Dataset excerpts
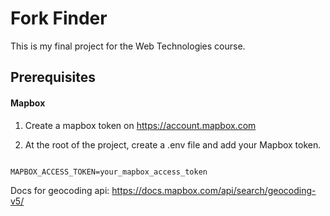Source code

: # Fork Finder

This is my final project for the Web Technologies course.


## Prerequisites

#### Mapbox

1. Create a mapbox token on https://account.mapbox.com

2. At the root of the project, create a .env file and add your Mapbox token.

```env

MAPBOX_ACCESS_TOKEN=your_mapbox_access_token

```

Docs for geocoding api: https://docs.mapbox.com/api/search/geocoding-v5/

WHAT TO PRODUCE
Copy each line of the records containing the string "https".

WRITTEN RESPONSE
1. Create a mapbox token on https://account.mapbox.com
Docs for geocoding api: https://docs.mapbox.com/api/search/geocoding-v5/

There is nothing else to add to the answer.